Sports venue in Coburg, Victoria

Coburg City Oval (known under naming rights as Barry Plant Park) is an Australian rules football and cricket venue located in the Melbourne suburb of Coburg. It is home to the Coburg Football Club and the Coburg Cricket Club.

==History==
The oval was officially opened in 1915. Following the Coburg Football Club's admission to the Victorian Football Association in 1925, the grandstand was constructed, and was officially opened in March 1926. In the late 1920s and early 1930s, the venue was one of the VFA's finals venues, and it hosted the final in 1932. It later hosted the 1967 Division 2 finals series.

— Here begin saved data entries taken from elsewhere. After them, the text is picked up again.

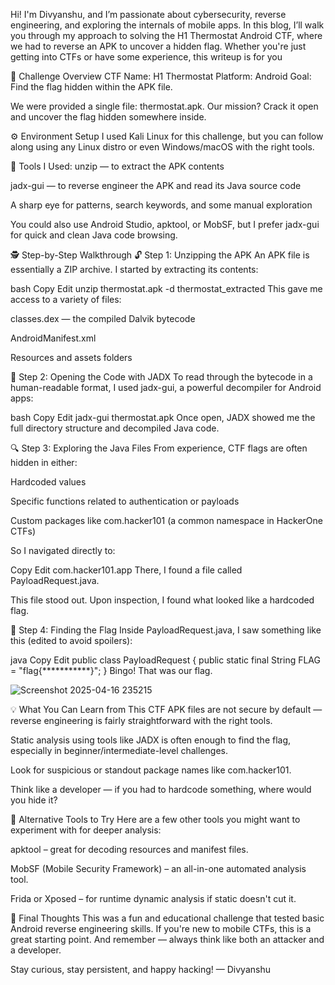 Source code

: Hi! I'm Divyanshu, and I’m passionate about cybersecurity, reverse engineering, and exploring the internals of mobile apps. In this blog, I’ll walk you through my approach to solving the H1 Thermostat Android CTF, where we had to reverse an APK to uncover a hidden flag. Whether you're just getting into CTFs or have some experience, this writeup is for you

🧩 Challenge Overview
CTF Name: H1 Thermostat
Platform: Android
Goal: Find the flag hidden within the APK file.

We were provided a single file: thermostat.apk. Our mission? Crack it open and uncover the flag hidden somewhere inside.

⚙️ Environment Setup
I used Kali Linux for this challenge, but you can follow along using any Linux distro or even Windows/macOS with the right tools.

🧰 Tools I Used:
unzip — to extract the APK contents

jadx-gui — to reverse engineer the APK and read its Java source code

A sharp eye for patterns, search keywords, and some manual exploration

You could also use Android Studio, apktool, or MobSF, but I prefer jadx-gui for quick and clean Java code browsing.

🕵️ Step-by-Step Walkthrough
🔓 Step 1: Unzipping the APK
An APK file is essentially a ZIP archive. I started by extracting its contents:

bash
Copy
Edit
unzip thermostat.apk -d thermostat_extracted
This gave me access to a variety of files:

classes.dex — the compiled Dalvik bytecode

AndroidManifest.xml

Resources and assets folders

🧠 Step 2: Opening the Code with JADX
To read through the bytecode in a human-readable format, I used jadx-gui, a powerful decompiler for Android apps:

bash
Copy
Edit
jadx-gui thermostat.apk
Once open, JADX showed me the full directory structure and decompiled Java code.

🔍 Step 3: Exploring the Java Files
From experience, CTF flags are often hidden in either:

Hardcoded values

Specific functions related to authentication or payloads

Custom packages like com.hacker101 (a common namespace in HackerOne CTFs)

So I navigated directly to:

Copy
Edit
com.hacker101.app
There, I found a file called PayloadRequest.java.

This file stood out. Upon inspection, I found what looked like a hardcoded flag.

🎯 Step 4: Finding the Flag
Inside PayloadRequest.java, I saw something like this (edited to avoid spoilers):

java
Copy
Edit
public class PayloadRequest {
    public static final String FLAG = "flag{***********}";
}
Bingo! That was our flag.

![Screenshot 2025-04-16 235215](https://github.com/user-attachments/assets/8d4d2490-c034-43d2-97f0-cdb20b57e5f8)


💡 What You Can Learn from This CTF
APK files are not secure by default — reverse engineering is fairly straightforward with the right tools.

Static analysis using tools like JADX is often enough to find the flag, especially in beginner/intermediate-level challenges.

Look for suspicious or standout package names like com.hacker101.

Think like a developer — if you had to hardcode something, where would you hide it?

🧰 Alternative Tools to Try
Here are a few other tools you might want to experiment with for deeper analysis:

apktool – great for decoding resources and manifest files.

MobSF (Mobile Security Framework) – an all-in-one automated analysis tool.

Frida or Xposed – for runtime dynamic analysis if static doesn't cut it.

📝 Final Thoughts
This was a fun and educational challenge that tested basic Android reverse engineering skills. If you're new to mobile CTFs, this is a great starting point. And remember — always think like both an attacker and a developer.

Stay curious, stay persistent, and happy hacking!
— Divyanshu
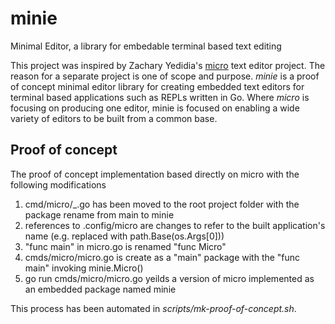 
# minie

Minimal Editor, a library for embedable terminal based text editing

This project was inspired by Zachary Yedidia's [micro](https://github.com/zyedidia/micro) text editor project.
The reason for a separate project is one of scope and purpose. _minie_ is a proof of concept minimal editor library
for creating embedded text editors for terminal based applications such as REPLs written in Go. Where
_micro_ is focusing on producing one editor, minie is focused on enabling a wide variety of editors to be
built from a common base.

## Proof of concept

The proof of concept implementation based directly on micro with the following modifications

1. cmd/micro/_.go has been moved to the root project folder with the package rename from main to minie
2. references to .config/micro are changes to refer to the built application's name (e.g. replaced with path.Base(os.Args[0]))
3. "func main" in micro.go is renamed "func Micro"
4. cmds/micro/micro.go is create as a "main" package with the "func main" invoking minie.Micro()
5. go run cmds/micro/micro.go yeilds a version of micro implemented as an embedded package named minie

This process has been automated in _scripts/mk-proof-of-concept.sh_.



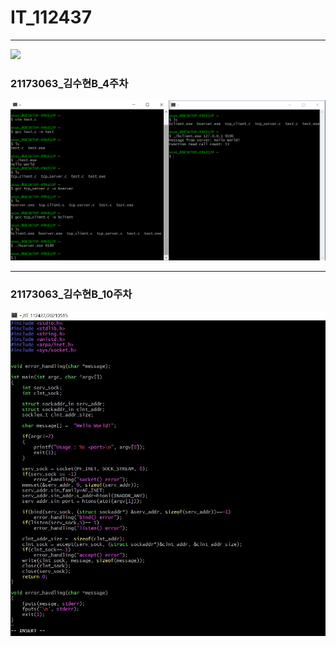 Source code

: # IT_112437
* * *
<img width="" height="" src="./png/빵.png"></img>
### 21173063_김수현B_4주차
<img width="" height="" src="./png/21173063_김수현B_4주차.PNG"></img>
* * *
### 21173063_김수현B_10주차
<img width="" height="" src="./png/IT융합기술 10주차.JPG"></img>
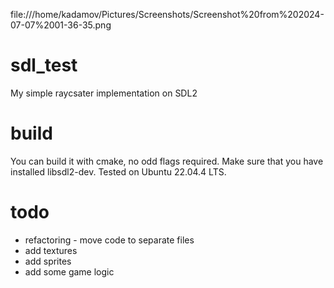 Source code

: file:///home/kadamov/Pictures/Screenshots/Screenshot%20from%202024-07-07%2001-36-35.png
# sdl_test
My simple raycsater implementation on SDL2
# build
You can build it with cmake, no odd flags required.
Make sure that you have installed libsdl2-dev.
Tested on Ubuntu 22.04.4 LTS.
# todo
- refactoring - move code to separate files
- add textures
- add sprites
- add some game logic
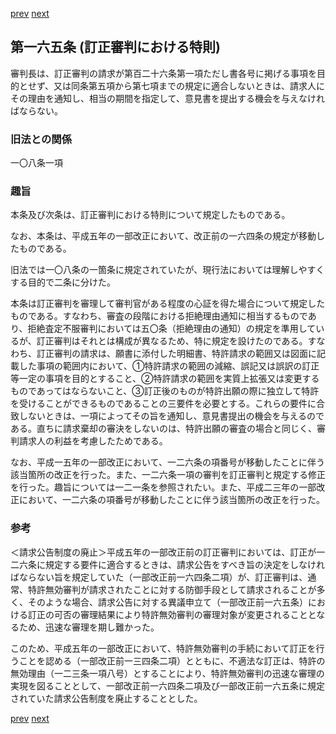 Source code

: [prev](/specific/markdowns/特許法/229_Mp-Ch_6-At_164_2.md)
[next](/specific/markdowns/特許法/231_Mp-Ch_6-At_166.md)
## 第一六五条 (訂正審判における特則)
審判長は、訂正審判の請求が第百二十六条第一項ただし書各号に掲げる事項を目的とせず、又は同条第五項から第七項までの規定に適合しないときは、請求人にその理由を通知し、相当の期間を指定して、意見書を提出する機会を与えなければならない。


### 旧法との関係
一〇八条一項

### 趣旨
本条及び次条は、訂正審判における特則について規定したものである。

なお、本条は、平成五年の一部改正において、改正前の一六四条の規定が移動したものである。

旧法では一〇八条の一箇条に規定されていたが、現行法においては理解しやすくする目的で二条に分けた。

本条は訂正審判を審理して審判官がある程度の心証を得た場合について規定したものである。すなわち、審査の段階における拒絶理由通知に相当するものであり、拒絶査定不服審判においては五〇条（拒絶理由の通知）の規定を準用しているが、訂正審判はそれとは構成が異なるため、特に規定を設けたのである。すなわち、訂正審判の請求は、願書に添付した明細書、特許請求の範囲又は図面に記載した事項の範囲内において、①特許請求の範囲の減縮、誤記又は誤訳の訂正等一定の事項を目的とすること、②特許請求の範囲を実質上拡張又は変更するものであってはならないこと、③訂正後のものが特許出願の際に独立して特許を受けることができるものであることの三要件を必要とする。これらの要件に合致しないときは、一項によってその旨を通知し、意見書提出の機会を与えるのである。直ちに請求棄却の審決をしないのは、特許出願の審査の場合と同じく、審判請求人の利益を考慮したためである。

なお、平成一五年の一部改正において、一二六条の項番号が移動したことに伴う該当箇所の改正を行った。また、一二六条一項の審判を訂正審判と規定する修正を行った。趣旨については一二一条を参照されたい。また、平成二三年の一部改正において、一二六条の項番号が移動したことに伴う該当箇所の改正を行った。


### 参考
＜請求公告制度の廃止＞平成五年の一部改正前の訂正審判においては、訂正が一二六条に規定する要件に適合するときは、請求公告をすべき旨の決定をしなければならない旨を規定していた（一部改正前一六四条二項）が、訂正審判は、通常、特許無効審判が請求されたことに対する防御手段として請求されることが多く、そのような場合、請求公告に対する異議申立て（一部改正前一六五条）における訂正の可否の審理結果により特許無効審判の審理対象が変更されることとなるため、迅速な審理を期し難かった。

このため、平成五年の一部改正において、特許無効審判の手続において訂正を行うことを認める（一部改正前一三四条二項）とともに、不適法な訂正は、特許の無効理由（一二三条一項八号）とすることにより、特許無効審判の迅速な審理の実現を図ることとして、一部改正前一六四条二項及び一部改正前一六五条に規定されていた請求公告制度を廃止することとした。


[prev](/specific/markdowns/特許法/229_Mp-Ch_6-At_164_2.md)
[next](/specific/markdowns/特許法/231_Mp-Ch_6-At_166.md) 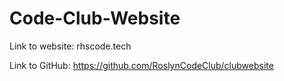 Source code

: # Code-Club-Website

Link to website: rhscode.tech

Link to GitHub: https://github.com/RoslynCodeClub/clubwebsite
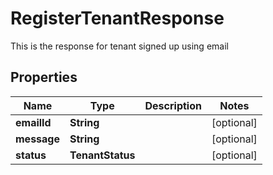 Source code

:

# RegisterTenantResponse

This is the response for tenant signed up using email

## Properties

Name | Type | Description | Notes
------------ | ------------- | ------------- | -------------
**emailId** | **String** |  |  [optional]
**message** | **String** |  |  [optional]
**status** | **TenantStatus** |  |  [optional]



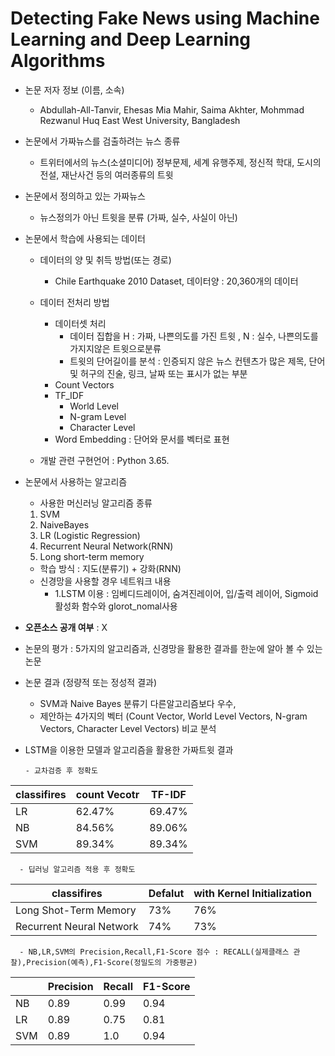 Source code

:  # Detecting Fake News using Machine Learning and Deep Learning Algorithms
 
* 논문 저자 정보 (이름, 소속)
  - Abdullah-All-Tanvir, Ehesas Mia Mahir, Saima Akhter, Mohmmad Rezwanul Huq
   East West University, Bangladesh 
   
* 논문에서 가짜뉴스를 검출하려는 뉴스 종류
  - 트위터에서의 뉴스(소셜미디어)
   정부문제, 세계 유행주제, 정신적 학대, 도시의 전설, 재난사건 등의 여러종류의 트윗
 
* 논문에서 정의하고 있는 가짜뉴스
  - 뉴스정의가 아닌 트윗을 분류 (가짜, 실수, 사실이 아닌)
 
* 논문에서 학습에 사용되는 데이터
  - 데이터의 양 및 취득 방법(또는 경로)
    - Chile Earthquake 2010 Dataset, 데이터양 : 20,360개의 데이터
  - 데이터 전처리 방법
    - 데이터셋 처리
      - 데이터 집합을 H : 가짜, 나쁜의도를 가진 트윗 , N : 실수, 나쁜의도를 가지지않은 트윗으로분류
      - 트윗의 단어길이를 분석 : 인증되지 않은 뉴스 컨텐츠가 많은 제목, 단어 및 허구의 진술, 링크, 날짜 또는 표시가 없는 부분
    - Count Vectors
    - TF_IDF
      - World Level
      - N-gram Level
      - Character Level
    - Word Embedding : 단어와 문서를 벡터로 표현
   
  - 개발 관련 구현언어 : Python 3.65.
  
* 논문에서 사용하는 알고리즘  
  - 사용한 머신러닝 알고리즘 종류
   1. SVM
   2. NaiveBayes
   3. LR (Logistic Regression)
   4. Recurrent Neural Network(RNN)
   5. Long short-term memory
  - 학습 방식 : 지도(분류기) + 강화(RNN)
  - 신경망을 사용할 경우 네트워크 내용
     - 1.LSTM 이용 : 임베디드레이어, 숨겨진레이어, 입/출력 레이어, Sigmoid 활성화 함수와 glorot_nomal사용 
    
* **오픈소스 공개 여부** : X
* 논문의 평가 : 5가지의 알고리즘과, 신경망을 활용한 결과를 한눈에 알아 볼 수 있는 논문
* 논문 결과 (정량적 또는 정성적 결과)  
  - SVM과 Naive Bayes 분류기 다른알고리즘보다 우수, 
  - 제안하는 4가지의 벡터 (Count Vector, World Level Vectors, N-gram Vectors, Character Level Vectors) 비교 분석

* LSTM을 이용한 모델과 알고리즘을 활용한 가짜트윗 결과

      - 교차검증 후 정확도
  
|classifires|count Vecotr|TF-IDF|
|--|----------|---|
|LR|62.47%|69.47%|
|NB|84.56%|89.06%|
|SVM|89.34%|89.34%|

      - 딥러닝 알고리즘 적용 후 정확도
  
|classifires|Defalut|with Kernel Initialization|
|--|----------|---|
|Long Shot-Term Memory|73%|76%|
|Recurrent Neural Network|74%|73%|
  
      - NB,LR,SVM의 Precision,Recall,F1-Score 점수 : RECALL(실제클래스 관찰),Precision(예측),F1-Score(정밀도의 가중평균)

||Precision|Recall|F1-Score|
|--|--|----------|---|
|NB|0.89|0.99|0.94|
|LR|0.89|0.75|0.81|
|SVM|0.89|1.0|0.94|
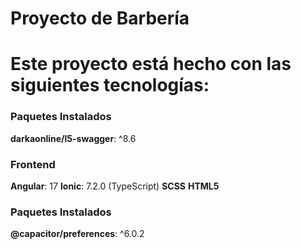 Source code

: # Proyecto de Barbería
# Este proyecto está hecho con las siguientes tecnologías:

### Paquetes Instalados
   **darkaonline/l5-swagger**: ^8.6

### Frontend
   **Angular**: 17
   **Ionic**: 7.2.0 (TypeScript)
   **SCSS**
   **HTML5**

### Paquetes Instalados
   **@capacitor/preferences**: ^6.0.2
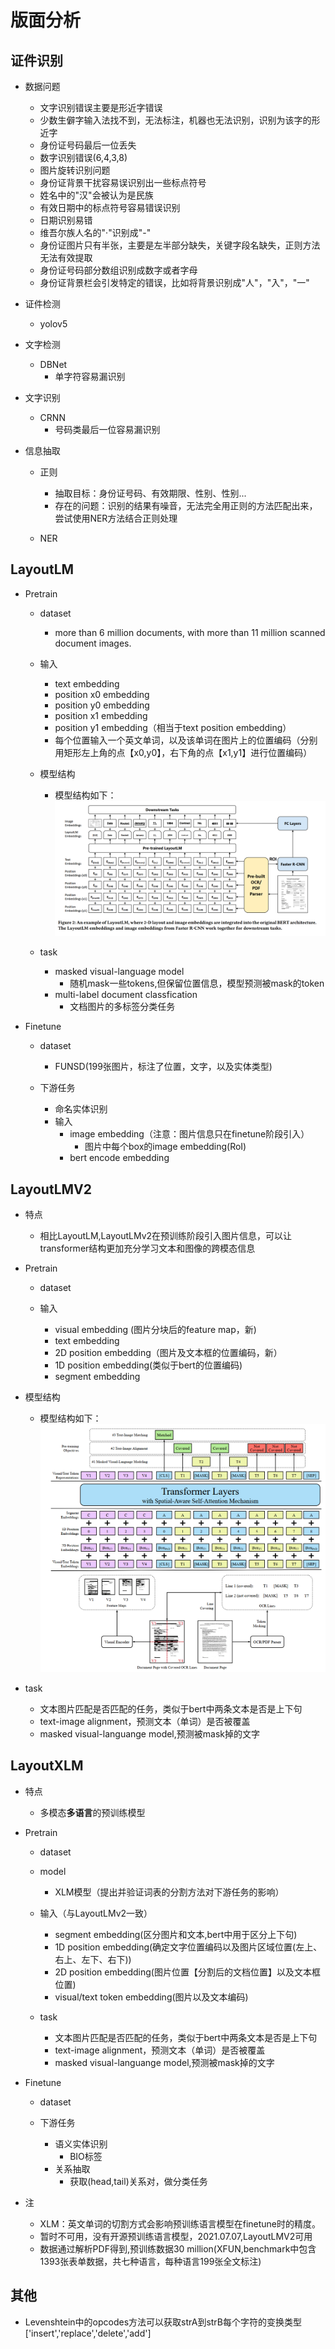 # 版面分析

## 证件识别
* 数据问题
  * 文字识别错误主要是形近字错误
  * 少数生僻字输入法找不到，无法标注，机器也无法识别，识别为该字的形近字
  * 身份证号码最后一位丢失
  * 数字识别错误(6,4,3,8)
  * 图片旋转识别问题
  * 身份证背景干扰容易误识别出一些标点符号
  * 姓名中的"汉"会被认为是民族
  * 有效日期中的标点符号容易错误识别
  * 日期识别易错
  * 维吾尔族人名的"·"识别成"-"
  * 身份证图片只有半张，主要是左半部分缺失，关键字段名缺失，正则方法无法有效提取
  * 身份证号码部分数组识别成数字或者字母
  * 身份证背景栏会引发特定的错误，比如将背景识别成"人"，"入"，"一"
  


* 证件检测
  * yolov5
* 文字检测
  * DBNet
    * 单字符容易漏识别
* 文字识别
  * CRNN
    * 号码类最后一位容易漏识别
* 信息抽取
    * 正则
      * 抽取目标：身份证号码、有效期限、性别、性别...
      * 存在的问题：识别的结果有噪音，无法完全用正则的方法匹配出来，尝试使用NER方法结合正则处理

    * NER
    
## LayoutLM

* Pretrain
  * dataset
    * more than 6 million documents, with more than 11 million scanned document images.
    
  * 输入
    * text embedding
    * position x0 embedding
    * position y0 embedding
    * position x1 embedding
    * position y1 embedding（相当于text position embedding）
    * 每个位置输入一个英文单词，以及该单词在图片上的位置编码（分别用矩形左上角的点【x0,y0】，右下角的点【x1,y1】进行位置编码）
  * 模型结构
    * 模型结构如下：
        ![模型结构](./data/LayoutLM.png)    

  * task
    * masked visual-language model
      * 随机mask一些tokens,但保留位置信息，模型预测被mask的token
    * multi-label document classfication
      * 文档图片的多标签分类任务
    
* Finetune
  * dataset
    * FUNSD(199张图片，标注了位置，文字，以及实体类型)
  
  * 下游任务
    * 命名实体识别
    * 输入
      * image embedding（注意：图片信息只在finetune阶段引入）
        * 图片中每个box的image embedding(RoI)
      * bert encode embedding
  
        
## LayoutLMV2
* 特点
  * 相比LayoutLM,LayoutLMv2在预训练阶段引入图片信息，可以让transformer结构更加充分学习文本和图像的跨模态信息
      
* Pretrain
  * dataset
    
  * 输入
    * visual embedding (图片分块后的feature map，新) 
    * text embedding 
    * 2D position embedding（图片及文本框的位置编码，新）
    * 1D position embedding(类似于bert的位置编码)
    * segment embedding
  
 * 模型结构
    * 模型结构如下：
        ![模型结构](./data/LayoutLMv2.png)  
  * task
      * 文本图片匹配是否匹配的任务，类似于bert中两条文本是否是上下句
      * text-image alignment，预测文本（单词）是否被覆盖
      * masked visual-languange model,预测被mask掉的文字
  

 
## LayoutXLM
* 特点
  * 多模态**多语言**的预训练模型

* Pretrain
  * dataset
    
  * model
    * XLM模型（提出并验证词表的分割方法对下游任务的影响）
    
  * 输入（与LayoutLMv2一致）
    * segment embedding(区分图片和文本,bert中用于区分上下句) 
    * 1D position embedding(确定文字位置编码以及图片区域位置(左上、右上、左下、右下))
    * 2D position embedding(图片位置【分割后的文档位置】以及文本框位置)
    * visual/text token embedding(图片以及文本编码)
      
  * task
      * 文本图片匹配是否匹配的任务，类似于bert中两条文本是否是上下句
      * text-image alignment，预测文本（单词）是否被覆盖
      * masked visual-languange model,预测被mask掉的文字
  
* Finetune
  * dataset

  * 下游任务
      * 语义实体识别
        * BIO标签
      * 关系抽取
        * 获取(head,tail)关系对，做分类任务
      
* 注
  * XLM：英文单词的切割方式会影响预训练语言模型在finetune时的精度。
  * 暂时不可用，没有开源预训练语言模型，2021.07.07,LayoutLMV2可用
  * 数据通过解析PDF得到,预训练数据30 million(XFUN,benchmark中包含1393张表单数据，共七种语言，每种语言199张全文标注)

  
## 其他
* Levenshtein中的opcodes方法可以获取strA到strB每个字符的变换类型['insert','replace','delete','add']
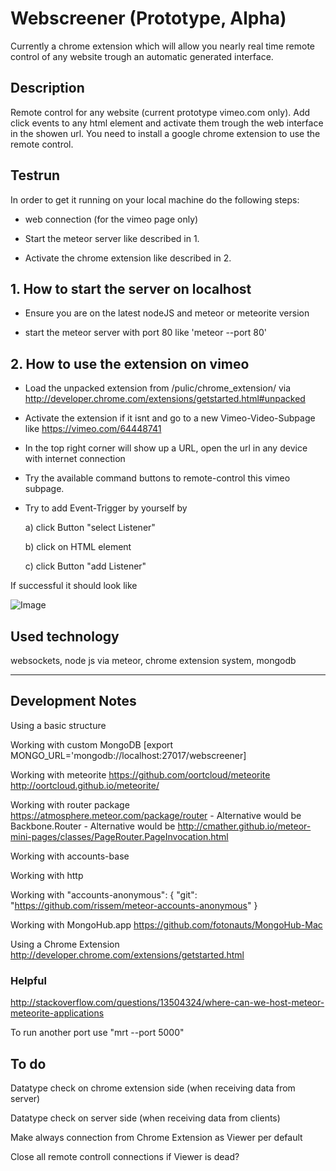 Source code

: # Webscreener (Prototype, Alpha)
Currently a chrome extension which will allow you nearly real time remote control of any website trough an automatic generated interface.

## Description
Remote control for any website (current prototype vimeo.com only). Add click events to any html element and activate them trough the web interface in the showen url. You need to install a google chrome extension to use the remote control.

## Testrun
In order to get it running on your local machine do the following steps:
* web connection (for the vimeo page only)

* Start the meteor server like described in 1.

* Activate the chrome extension like described in 2.

## 1. How to start the server on localhost
* Ensure you are on the latest nodeJS and meteor or meteorite version

* start the meteor server with port 80 like 'meteor --port 80'

## 2. How to use the extension on vimeo
* Load the unpacked extension from /pulic/chrome_extension/ via http://developer.chrome.com/extensions/getstarted.html#unpacked

* Activate the extension if it isnt and go to a new Vimeo-Video-Subpage like https://vimeo.com/64448741

* In the top right corner will show up a URL, open the url in any device with internet connection

* Try the available command buttons to remote-control this vimeo subpage.

* Try to add Event-Trigger by yourself by

    a) click Button "select Listener"

    b) click on HTML element

    c) click Button "add Listener"

If successful it should look like

![Image](https://dl.dropboxusercontent.com/u/45446322/basic_git.png)

## Used technology

websockets, node js via meteor, chrome extension system, mongodb

------

## Development Notes

Using a basic structure

Working with custom MongoDB [export MONGO_URL='mongodb://localhost:27017/webscreener]

Working with meteorite https://github.com/oortcloud/meteorite http://oortcloud.github.io/meteorite/

Working with router package https://atmosphere.meteor.com/package/router
    - Alternative would be Backbone.Router
    - Alternative would be http://cmather.github.io/meteor-mini-pages/classes/PageRouter.PageInvocation.html

Working with accounts-base

Working with http

Working with
  "accounts-anonymous": {
    "git": "https://github.com/rissem/meteor-accounts-anonymous"
  }

Working with MongoHub.app https://github.com/fotonauts/MongoHub-Mac

Using a Chrome Extension http://developer.chrome.com/extensions/getstarted.html

### Helpful

http://stackoverflow.com/questions/13504324/where-can-we-host-meteor-meteorite-applications

To run another port use "mrt --port 5000"

## To do

Datatype check on chrome extension side (when receiving data from server)

Datatype check on server side (when receiving data from clients)

Make always connection from Chrome Extension as Viewer per default

Close all remote controll connections if Viewer is dead?
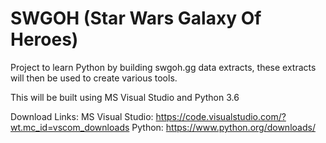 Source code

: # SWGOH (Star Wars Galaxy Of Heroes)
Project to learn Python by building swgoh.gg data extracts, these extracts will then be used to create various tools.

This will be built using MS Visual Studio and Python 3.6

Download Links:
MS Visual Studio: https://code.visualstudio.com/?wt.mc_id=vscom_downloads
Python: https://www.python.org/downloads/
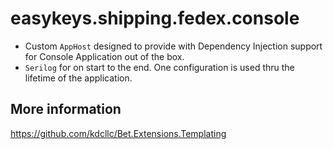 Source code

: ﻿# easykeys.shipping.fedex.console

- Custom `AppHost` designed to provide with Dependency Injection support for Console Application out of the box.
- `Serilog` for on start to the end. One configuration is used thru the lifetime of the application.


## More information

https://github.com/kdcllc/Bet.Extensions.Templating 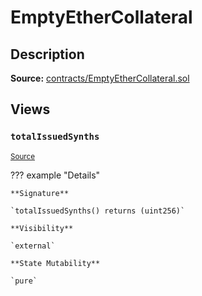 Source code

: # EmptyEtherCollateral

## Description

**Source:** [contracts/EmptyEtherCollateral.sol](https://github.com/Synthetixio/synthetix/tree/v2.32.1-beta/contracts/EmptyEtherCollateral.sol)

## Views

### `totalIssuedSynths`

<sub>[Source](https://github.com/Synthetixio/synthetix/tree/v2.32.1-beta/contracts/EmptyEtherCollateral.sol#L7)</sub>

??? example "Details"

    **Signature**

    `totalIssuedSynths() returns (uint256)`

    **Visibility**

    `external`

    **State Mutability**

    `pure`
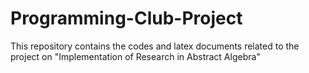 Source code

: # Programming-Club-Project

This repository contains the codes and latex documents related to the project on "Implementation of Research in Abstract Algebra"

In 1965, the VFL's North Melbourne Football Club moved its playing and training base from the Arden Street Oval to Coburg City Oval. The move was intended to be permanent, with some initial negotiations seeking long-term leases for up to 40 years, but it was ultimately cancelled after only eight months, and North Melbourne returned to the Arden Street Oval in 1966.

During the 1965 VFL season, Coburg City Oval attracted an average of 13,146 spectators to its nine games. A ground record was set in round 10 against , with a total attendance of 21,626. The ground's current capacity is around 15,000.

The oval is open to the citizens of Merri-bek and all others. The oval sits inside the wider G. A. Bridges Reserve, which includes a leisure centre, a bowls club and a former trugo club.

In 2018, following the efforts of the Coburg Football Club, and local residents the State Government of Victoria along with the City of Moreland announced a joint $6million investment into the redevelopment of the oval's grandstand and changerooms, which commenced in 2020.

In March 2014, Piranha signed a major sponsorship agreement, including ground naming rights, and renamed the oval Piranha Park. In March 2025, Coburg partnered with Barry Plant Coburg, signing a five-year agreement to rename the oval Barry Plant Park.